Thank god the kids toes don’t fall off when I leave it a bit long between nail clippings. Which I inevitably do – how quickly do kids nails grow? When Zeph pores over his Guinness Book of Records being wistful this is the one area I feel he could really stand a chance in. I used to have to cut his nails in his sleep he hated it so much which always made me really tearful and trembly. I was terrified he’d wake up and NEVER trust me again. Ida is a lot more co-operative but also VERY controlling as she’ll only submit if I cut them in the order she dictates. Seems to take a lot longer this way and often a talon slips the net.
Sticky did not enjoy his mani/pedi. He glares at me balefully and plans cold reptile revenge. Like a jack russell with delusions of grandeur he thinks he could eat me given half the chance. He recovers in the safety of Steve’s hands and poses loftily for a couple of pictures.
Of course Steve’s hands are the safe ones because it’s always me who gets to be the mean one. The one who picks out splinters, pins them down for the inoculations, imobilises them for the X-ray. (that’s the kids, not the gecko)
Sticky is a leopard gecko, misnamed by Z who didn’t realise as a desert gecko he had little claws instead of pads. We did try to rename him but Sticky had stuck.
Z saved up for him and his tank. He’s always been hugely interested in lizards and begged and begged for one. I agreed he could if he saved his own pocket and birthday money to pay for it. You could have knocked me down with feather or bit of discarded lizard skin when he actually did. He is an incredibly conscientious gecko keeper which makes me proud. Also makes me cautious about agreeing to his next request.
Awww – look at them, just babies….
Ida loves him too; and she’s really gentle with him. Although Zeph is always quick to point out he belongs to him, and will be going to university with him. Only if I’ve won the lottery by then love.
Lots of BT’s today – kids and gecko’s galore. Also there is talk of a cup of tea and some biscuits… *looks hopefully in Steve’s direction*
Z asked this morning if I could deflate his new basketball a little, “it’s too pumped up for good dribbling…” as I was doing it he mused on how it was weird that it was better when it was a bit saggy, “like Bagpuss..or you Mum..” Hmmm. Not sure how I feel about this.
I now know a lot more about Portugal than I did, surely a good thing?
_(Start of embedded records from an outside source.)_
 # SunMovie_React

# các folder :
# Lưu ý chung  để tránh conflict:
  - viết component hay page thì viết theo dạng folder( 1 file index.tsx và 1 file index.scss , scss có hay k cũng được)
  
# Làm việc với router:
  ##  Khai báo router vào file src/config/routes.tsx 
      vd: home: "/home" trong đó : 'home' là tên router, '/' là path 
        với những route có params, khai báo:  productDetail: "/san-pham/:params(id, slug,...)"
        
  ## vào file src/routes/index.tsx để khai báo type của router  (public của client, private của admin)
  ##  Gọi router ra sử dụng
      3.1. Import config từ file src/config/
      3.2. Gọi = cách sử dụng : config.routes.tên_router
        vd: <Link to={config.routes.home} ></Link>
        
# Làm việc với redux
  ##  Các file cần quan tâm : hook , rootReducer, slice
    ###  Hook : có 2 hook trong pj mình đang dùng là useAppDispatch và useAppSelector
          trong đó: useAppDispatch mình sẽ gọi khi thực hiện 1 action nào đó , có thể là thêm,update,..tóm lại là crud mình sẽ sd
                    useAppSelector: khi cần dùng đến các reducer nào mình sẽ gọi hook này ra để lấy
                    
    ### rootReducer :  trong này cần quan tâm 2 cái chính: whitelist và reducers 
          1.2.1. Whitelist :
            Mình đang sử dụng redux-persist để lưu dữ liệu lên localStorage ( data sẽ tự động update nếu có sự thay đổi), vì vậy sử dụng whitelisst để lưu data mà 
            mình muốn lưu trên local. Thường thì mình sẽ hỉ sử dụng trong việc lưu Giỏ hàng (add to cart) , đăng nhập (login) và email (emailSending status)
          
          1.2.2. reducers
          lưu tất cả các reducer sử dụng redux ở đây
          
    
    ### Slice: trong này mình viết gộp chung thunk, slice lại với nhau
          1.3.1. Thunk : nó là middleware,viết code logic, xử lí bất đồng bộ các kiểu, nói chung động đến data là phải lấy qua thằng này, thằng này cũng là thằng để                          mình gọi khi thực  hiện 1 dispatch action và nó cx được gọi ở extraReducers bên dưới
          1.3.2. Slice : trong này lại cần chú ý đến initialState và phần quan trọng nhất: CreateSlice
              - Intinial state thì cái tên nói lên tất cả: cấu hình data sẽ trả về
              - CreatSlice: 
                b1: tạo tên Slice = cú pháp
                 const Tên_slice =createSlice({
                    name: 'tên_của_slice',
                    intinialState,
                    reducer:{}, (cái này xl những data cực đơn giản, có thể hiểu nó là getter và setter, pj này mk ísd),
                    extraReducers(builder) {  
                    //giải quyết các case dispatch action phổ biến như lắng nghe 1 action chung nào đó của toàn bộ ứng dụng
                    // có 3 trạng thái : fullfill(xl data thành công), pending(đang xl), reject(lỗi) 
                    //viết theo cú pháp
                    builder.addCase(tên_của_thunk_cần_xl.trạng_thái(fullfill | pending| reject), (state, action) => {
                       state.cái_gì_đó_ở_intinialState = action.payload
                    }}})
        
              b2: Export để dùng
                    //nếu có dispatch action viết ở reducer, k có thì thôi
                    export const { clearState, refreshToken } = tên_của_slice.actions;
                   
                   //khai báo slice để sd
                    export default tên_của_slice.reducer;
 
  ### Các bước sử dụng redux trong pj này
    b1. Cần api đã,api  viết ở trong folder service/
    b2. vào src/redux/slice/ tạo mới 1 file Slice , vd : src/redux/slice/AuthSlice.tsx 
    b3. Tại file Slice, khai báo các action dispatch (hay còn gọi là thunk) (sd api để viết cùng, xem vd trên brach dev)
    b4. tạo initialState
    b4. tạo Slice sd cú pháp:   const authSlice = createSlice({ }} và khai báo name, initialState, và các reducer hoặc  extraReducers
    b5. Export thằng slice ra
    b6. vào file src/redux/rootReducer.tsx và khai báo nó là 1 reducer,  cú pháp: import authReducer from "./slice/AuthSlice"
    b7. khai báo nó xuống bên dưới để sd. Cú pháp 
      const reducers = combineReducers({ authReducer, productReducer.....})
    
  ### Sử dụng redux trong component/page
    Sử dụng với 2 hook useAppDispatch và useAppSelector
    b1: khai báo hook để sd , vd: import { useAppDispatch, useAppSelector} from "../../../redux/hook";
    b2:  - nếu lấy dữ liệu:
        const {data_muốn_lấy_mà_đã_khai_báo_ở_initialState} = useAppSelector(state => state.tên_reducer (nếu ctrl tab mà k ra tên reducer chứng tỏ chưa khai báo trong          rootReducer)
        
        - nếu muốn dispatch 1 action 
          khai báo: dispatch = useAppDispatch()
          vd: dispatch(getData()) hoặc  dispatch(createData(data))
The narcissus bulbs my Mum gave me for Xmas are beginning to flower. I feel as though spring isn’t that far away. Contrary to expected lore I always feel depressed in springtime and can actually feel the dread press down on my shoulders. It feels like a long haul ahead to my birthday in April.
Sticky, our leopard gecko is shedding. He looks very catlike as he arches his back, rubbing against his log. Very hard to resist the temptation to help him by a bit of judicious peeling. Once it’s off he’ll eat it with great relish, desert creatures don’t waste a thing. Unlike me. I have put a few things into the bin that should really go into the recycling. The eagle-eyed recycling police, (Zeph) have noticed and issued a stern warning. Abashed (and slightly resentful) I have promised to try harder.
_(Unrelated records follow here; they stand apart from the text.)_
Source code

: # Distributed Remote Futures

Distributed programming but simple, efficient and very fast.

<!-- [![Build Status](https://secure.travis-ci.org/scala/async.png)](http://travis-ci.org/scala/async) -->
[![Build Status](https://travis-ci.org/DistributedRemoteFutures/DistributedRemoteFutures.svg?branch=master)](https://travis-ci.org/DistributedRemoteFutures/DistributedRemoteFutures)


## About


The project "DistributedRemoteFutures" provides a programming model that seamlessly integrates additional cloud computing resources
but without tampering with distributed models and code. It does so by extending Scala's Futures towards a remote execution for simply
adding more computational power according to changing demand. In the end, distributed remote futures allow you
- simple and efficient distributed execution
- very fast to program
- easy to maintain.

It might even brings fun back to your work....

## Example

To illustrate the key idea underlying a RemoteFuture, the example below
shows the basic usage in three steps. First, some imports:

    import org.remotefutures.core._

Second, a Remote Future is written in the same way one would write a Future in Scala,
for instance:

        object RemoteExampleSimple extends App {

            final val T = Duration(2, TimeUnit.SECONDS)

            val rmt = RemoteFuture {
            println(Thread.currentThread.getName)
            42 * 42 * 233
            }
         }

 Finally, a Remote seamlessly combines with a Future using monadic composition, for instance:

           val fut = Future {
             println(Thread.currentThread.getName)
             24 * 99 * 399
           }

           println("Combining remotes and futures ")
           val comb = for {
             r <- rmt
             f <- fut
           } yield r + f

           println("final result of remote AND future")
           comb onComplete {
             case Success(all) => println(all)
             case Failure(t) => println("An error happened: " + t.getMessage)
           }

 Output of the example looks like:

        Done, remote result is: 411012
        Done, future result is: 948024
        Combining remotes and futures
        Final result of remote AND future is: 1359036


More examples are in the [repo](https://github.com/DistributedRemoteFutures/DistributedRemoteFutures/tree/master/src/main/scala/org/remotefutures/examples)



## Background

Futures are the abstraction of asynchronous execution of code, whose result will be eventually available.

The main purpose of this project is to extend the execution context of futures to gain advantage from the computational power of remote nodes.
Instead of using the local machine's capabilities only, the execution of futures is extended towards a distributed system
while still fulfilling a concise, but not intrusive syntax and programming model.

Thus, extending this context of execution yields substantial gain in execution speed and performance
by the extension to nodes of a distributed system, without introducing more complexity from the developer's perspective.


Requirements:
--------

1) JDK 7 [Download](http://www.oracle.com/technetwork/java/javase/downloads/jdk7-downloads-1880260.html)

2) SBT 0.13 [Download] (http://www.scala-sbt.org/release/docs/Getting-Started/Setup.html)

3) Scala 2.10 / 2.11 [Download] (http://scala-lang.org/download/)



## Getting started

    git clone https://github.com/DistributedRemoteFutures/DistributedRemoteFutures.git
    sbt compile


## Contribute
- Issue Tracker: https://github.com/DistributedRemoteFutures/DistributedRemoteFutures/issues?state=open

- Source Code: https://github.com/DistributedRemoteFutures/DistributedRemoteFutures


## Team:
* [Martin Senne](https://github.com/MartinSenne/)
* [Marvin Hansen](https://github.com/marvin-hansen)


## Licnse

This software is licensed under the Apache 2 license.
Earlier I caught Ida drawing on her plain wooden dolls house furniture. I reprimanded her and she just held it up with a big beaming smile and said, ” I make pretty.” On closer inspection the crayon swirls are very pretty. Steve points out that I’m constantly embellishing our stuff. In the face of all this evidence I can’t think why I was reprimanding her at all and feel silly. We have a big bear hug, with growling.
I remember at the beginning of a long ago philosophy (unfinished) degree sitting in a lecture about received ideas and applying it to myself and feeling a bit shocked at how thoughtless my opinions were. I still try to ask – why do I think that.. but instead of firming up my world view I just seem to end up with more questions. I like to consider the what-do-I-think as a work in progress. It seems the sanest way.